Les cosmonautes ne font que passer d’Elitza Gueorguieva 3,5/5 (18-08-2018)
Les cosmonautes ne font que passer (184 pages) est sorti le 25 Août 2016 aux Editions Verticales. Depuis le 7 juin 2018, il est disponible au format poche chez Folio (192 pages).
L'histoire (éditeur) :
«Ton grand-père est communiste. Un vrai, te dit-on plusieurs fois et tu comprends qu’il y en a aussi des faux. C’est comme avec les Barbie et les baskets Nike, qu’on peut trouver en vrai uniquement si on possède des relations de très haut niveau. Les tiennes sont fausses…»

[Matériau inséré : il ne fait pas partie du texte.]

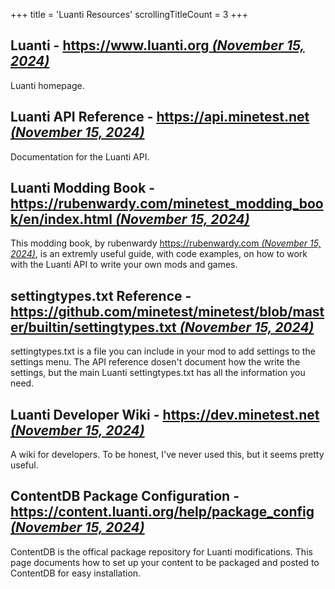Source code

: +++
title               = 'Luanti Resources'
scrollingTitleCount = 3
+++

## Luanti - [https://www.luanti.org *(November 15, 2024)*](https://www.luanti.org)

Luanti homepage.

## Luanti API Reference - [https://api.minetest.net *(November 15, 2024)*](https://api.minetest.net/)

Documentation for the Luanti API.

## Luanti Modding Book - [https://rubenwardy.com/minetest_modding_book/en/index.html *(November 15, 2024)*](https://rubenwardy.com/minetest_modding_book/en/index.html)

This modding book, by rubenwardy
[https://rubenwardy.com *(November 15, 2024)*](https://rubenwardy.com),
is an extremly useful guide, with code examples, on how to work with the Luanti
API to write your own mods and games.

## settingtypes.txt Reference - [https://github.com/minetest/minetest/blob/master/builtin/settingtypes.txt *(November 15, 2024)*](https://github.com/minetest/minetest/blob/master/builtin/settingtypes.txt)

settingtypes.txt is a file you can include in your mod to add settings to the
settings menu. The API reference dosen't document how the write the settings,
but the main Luanti settingtypes.txt has all the information you need.

## Luanti Developer Wiki - [https://dev.minetest.net *(November 15, 2024)*](https://dev.minetest.net/)

A wiki for developers. To be honest, I've never used this, but it seems pretty
useful.

## ContentDB Package Configuration - [https://content.luanti.org/help/package_config *(November 15, 2024)*](https://content.luanti.org/help/package_config/)

ContentDB is the offical package repository for Luanti modifications. This page
documents how to set up your content to be packaged and posted to ContentDB for
easy installation.
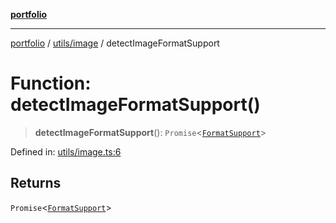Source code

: [**portfolio**](../../../README.md)

***

[portfolio](../../../modules.md) / [utils/image](../README.md) / detectImageFormatSupport

# Function: detectImageFormatSupport()

> **detectImageFormatSupport**(): `Promise`\<[`FormatSupport`](../interfaces/FormatSupport.md)\>

Defined in: [utils/image.ts:6](https://github.com/tnorlund/Portfolio/blob/035b11ab543a17ec78b83c4fcc284e0d2a2292d2/portfolio/utils/image.ts#L6)

## Returns

`Promise`\<[`FormatSupport`](../interfaces/FormatSupport.md)\>
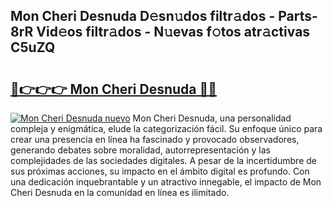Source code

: ## Mon Cheri Desnuda D𝚎sn𝚞dos filtr𝚊dos - Parts-8rR Vid𝚎os filtr𝚊dos - N𝚞evas f𝚘tos atr𝚊ctivas C5uZQ

# <h2><a href="http://mbblkz4.tromn.icu/?c=Mon+Cheri+Desnuda">🔗👉👉👉 Mon Cheri Desnuda 🔗🔗</a></h2>

[![Mon Cheri Desnuda nuevo](https://i.imgur.com/pEAQMta.gif)](http://mbblkz4.tromn.icu/?c=Mon+Cheri+Desnuda)
Mon Cheri Desnuda, una personalidad compleja y enigmática, elude la categorización fácil. Su enfoque único para crear una presencia en línea ha fascinado y provocado observadores, generando debates sobre moralidad, autorrepresentación y las complejidades de las sociedades digitales. A pesar de la incertidumbre de sus próximas acciones, su impacto en el ámbito digital es profundo. Con una dedicación inquebrantable y un atractivo innegable, el impacto de Mon Cheri Desnuda en la comunidad en línea es ilimitado.
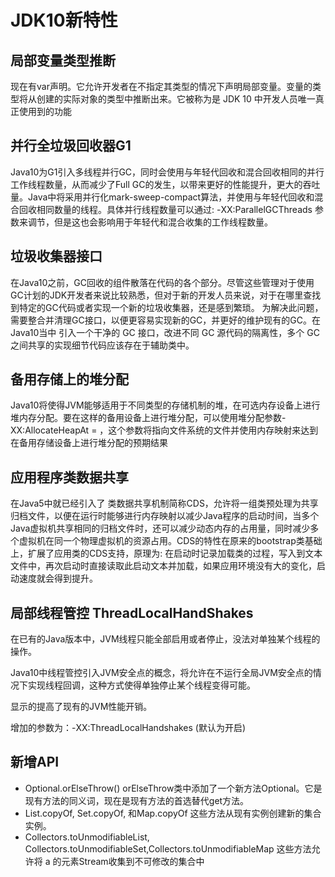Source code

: # JDK10新特性

## 局部变量类型推断

现在有var声明。它允许开发者在不指定其类型的情况下声明局部变量。变量的类型将从创建的实际对象的类型中推断出来。它被称为是 JDK 10 中开发人员唯一真正使用到的功能

## 并行全垃圾回收器G1

Java10为G1引入多线程并行GC，同时会使用与年轻代回收和混合回收相同的并行工作线程数量，从而减少了Full
GC的发生，以带来更好的性能提升，更大的吞吐量。Java中将采用并行化mark-sweep-compact算法，并使用与年轻代回收和混合回收相同数量的线程。具体并行线程数量可以通过: -XX:ParallelGCThreads
参数来调节，但是这也会影响用于年轻代和混合收集的工作线程数量。

## 垃圾收集器接口

在Java10之前，GC回收的组件散落在代码的各个部分。尽管这些管理对于使用GC计划的JDK开发者来说比较熟悉，但对于新的开发人员来说，对于在哪里查找到特定的GC代码或者实现一个新的垃圾收集器，还是感到繁琐。
为解决此问题，需要整合并清理GC接口，以便更容易实现新的GC，并更好的维护现有的GC。在Java10当中 引入一个干净的 GC 接口，改进不同 GC 源代码的隔离性，多个 GC 之间共享的实现细节代码应该存在于辅助类中。

## 备用存储上的堆分配

Java10将使得JVM能够适用于不同类型的存储机制的堆，在可选内存设备上进行堆内存分配。要在这样的备用设备上进行堆分配，可以使用堆分配参数-XX:AllocateHeapAt = <path>
，这个参数将指向文件系统的文件并使用内存映射来达到在备用存储设备上进行堆分配的预期结果

## 应用程序类数据共享

在Java5中就已经引入了
类数据共享机制简称CDS，允许将一组类预处理为共享归档文件，以便在运行时能够进行内存映射以减少Java程序的启动时间，当多个Java虚拟机共享相同的归档文件时，还可以减少动态内存的占用量，同时减少多个虚拟机在同一个物理虚拟机的资源占用。CDS的特性在原来的bootstrap类基础上，扩展了应用类的CDS支持，原理为:
在启动时记录加载类的过程，写入到文本文件中，再次启动时直接读取此启动文本并加载，如果应用环境没有大的变化，启动速度就会得到提升。

## 局部线程管控 ThreadLocalHandShakes

在已有的Java版本中，JVM线程只能全部启用或者停止，没法对单独某个线程的操作。

Java10中线程管控引入JVM安全点的概念，将允许在不运行全局JVM安全点的情况下实现线程回调，这种方式使得单独停止某个线程变得可能。

显示的提高了现有的JVM性能开销。

增加的参数为：-XX:ThreadLocalHandshakes (默认为开启)

## 新增API

- Optional.orElseThrow()    orElseThrow类中添加了一个新方法Optional。它是现有方法的同义词，现在是现有方法的首选替代get方法。
- List.copyOf, Set.copyOf, 和Map.copyOf 这些方法从现有实例创建新的集合实例。
- Collectors.toUnmodifiableList, Collectors.toUnmodifiableSet,Collectors.toUnmodifiableMap 这些方法允许将 a
  的元素Stream收集到不可修改的集合中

Ce premier roman a trouvé le ton elliptique et malicieux pour conjuguer l’univers intérieur de l’enfance avec les bouleversements de la grande Histoire. Grâce à la naïveté fantasque de sa jeune héroïne, Les cosmonautes ne font que passer donne à voir comment le politique pénètre la vie des individus, détermine leurs valeurs, imprègne leurs rêves, et de quelle manière y résister.
Mon avis :
Les cosmonautes ne font que passer est le récit de la vie d’une jeune fille (d’abord fillette de 7 ans puis adolescente de 13 ans) dans la Bulgarie des années 80 (puis 90) fan de Youri Gagarine, rêvant de devenir cosmonaute (comme son idole), même son cousin Andreï lui annonce l’impossibilité de la chose (forcément, c’est une « pisseuse) et que les évènements et différentes révélations ne jouent pas en sa faveur…
Mais plus tard, le mur de Berlin tombe entraînant avec lui la chute du communisme, Kurt Cobain prend la place du héros russe et les changements (ou plutôt bouleversements tel que le Père-Gel qui devient le Père-Noël) transforment radicalement le pays, à l’image de l’épicerie Soleil en bas de chez elle…
« Toi-même tu est perdue dans ce monde ou le Coop-Cola est devenu du Coca-Cola et le yaourt Bulgare Danone. Tu as notamment du mal à reconnaître ta rue qui ne porte plus le nom du chemin des Eglantines et où l’épicerie soleil en bas de chez toi est devenu une boutique de GSM, puis une banque grecque, puis une banque américaine, puis une banque russe, puis une pharmacie, puis une boutique de robes de mariées, puis une boutique de matelas, enfin un club de cassettes piratées et sex-shop au fond à droite. Tu comprends que ça soit déstabilisant pour ton grand-père communiste brave qui depuis la fin du fascisme avait vécu dans une environnement plus stable que cela. Tu décides de na pas t’inquiéter, pour le moment, la vie est déjà assez déroutante comme ça. » Page 159-160 version poche Folio.
C’est donc à travers cette fillette qu’Eliza Gueorguieva nous fait vivre les bouleversements qu’a connu la Bulgarie (durant le régime autocratique de Todor Jivkov puis au moment de la fin du régime communiste et l’arrivée de la démocratie). Même si le style a quelque chose d’enfantin, il traduit parfaitement l’état d’esprit de l’époque. L’auteure use de répétitions (aussi bien dans les mots que dans les idées) et réussit, grâce à ces touches d’humour (comique de répétition) et de naïveté à ne pas alourdir son récit.
Les cosmonautes ne font que passer est une lecture qui m’a semblé « subie », n’arrivant pas à entrer véritablement dedans malgré le bonheur des phrases, la narration drôle et souvent frappante de réalisme. Et puis, arrivée au bout, j’ai eu un petit pincement au cœur de quitter cette héroïne, presque même le cœur serré, comme si finalement je m’étais attachée à ce personnage dont on ne saura jamais le prénom et que seul le Tu désignera.
C’est une lecture qui je pense restera (et c’était loin d’être gagné au début) un bon moment en moi. J’ai découvert la Bulgarie, son histoire récente, son peuple et un jeune fille pleine de rêves, bercée au communisme et puis au capitalisme. C’est en réalité une bonne lecture pour laquelle il ne faut pas s’arrêter au style un peu particulier car en réalité il trouve une fluidité naturelle qui en fait aussi son charme.